[THE RECORDS]

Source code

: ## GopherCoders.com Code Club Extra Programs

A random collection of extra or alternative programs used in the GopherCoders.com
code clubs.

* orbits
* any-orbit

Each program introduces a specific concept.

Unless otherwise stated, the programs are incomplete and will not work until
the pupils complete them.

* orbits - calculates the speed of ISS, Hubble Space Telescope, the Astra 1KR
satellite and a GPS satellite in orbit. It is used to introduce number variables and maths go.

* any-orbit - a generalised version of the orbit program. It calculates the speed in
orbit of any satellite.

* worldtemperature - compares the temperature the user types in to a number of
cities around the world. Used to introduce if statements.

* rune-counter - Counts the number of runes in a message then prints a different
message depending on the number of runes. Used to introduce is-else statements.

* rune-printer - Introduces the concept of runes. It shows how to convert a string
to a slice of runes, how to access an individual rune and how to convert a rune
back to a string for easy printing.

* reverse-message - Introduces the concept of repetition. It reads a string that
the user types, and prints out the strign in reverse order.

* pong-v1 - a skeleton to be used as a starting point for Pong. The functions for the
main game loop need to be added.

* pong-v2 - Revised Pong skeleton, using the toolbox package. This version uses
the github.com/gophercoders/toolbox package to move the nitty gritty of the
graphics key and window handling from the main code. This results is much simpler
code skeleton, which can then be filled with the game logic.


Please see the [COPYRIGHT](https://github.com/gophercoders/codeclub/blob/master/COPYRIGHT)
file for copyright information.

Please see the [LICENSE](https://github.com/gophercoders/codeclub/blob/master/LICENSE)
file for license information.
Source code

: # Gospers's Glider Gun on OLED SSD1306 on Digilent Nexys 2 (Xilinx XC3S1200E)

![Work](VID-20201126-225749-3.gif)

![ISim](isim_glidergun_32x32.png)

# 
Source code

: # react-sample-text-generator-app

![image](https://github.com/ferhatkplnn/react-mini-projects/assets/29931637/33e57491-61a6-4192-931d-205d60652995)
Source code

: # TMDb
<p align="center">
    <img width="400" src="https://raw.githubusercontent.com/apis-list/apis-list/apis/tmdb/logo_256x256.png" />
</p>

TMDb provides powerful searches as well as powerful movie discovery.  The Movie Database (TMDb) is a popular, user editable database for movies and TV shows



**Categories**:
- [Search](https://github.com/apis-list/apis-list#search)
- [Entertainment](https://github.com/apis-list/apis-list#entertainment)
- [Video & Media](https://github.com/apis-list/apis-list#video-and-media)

[/THE RECORDS]
[THE RECORDS]

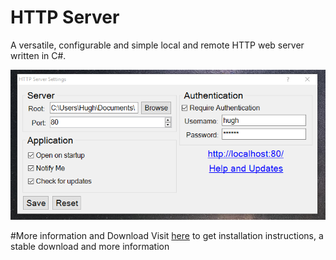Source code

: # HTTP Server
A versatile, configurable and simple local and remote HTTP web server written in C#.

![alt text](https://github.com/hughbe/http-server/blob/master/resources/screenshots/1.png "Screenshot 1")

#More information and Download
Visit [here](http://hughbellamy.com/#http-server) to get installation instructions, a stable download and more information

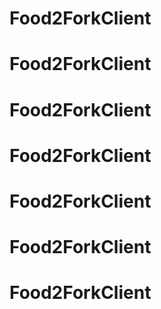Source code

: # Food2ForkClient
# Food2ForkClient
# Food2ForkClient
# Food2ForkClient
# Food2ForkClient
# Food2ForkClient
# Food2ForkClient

[/THE RECORDS]

▸ WHAT THE TASK ASKS:
Your answer should consist only of the number of lines in the entries above that include "text".

▸ OUTPUT OF THE EXERCISE:
2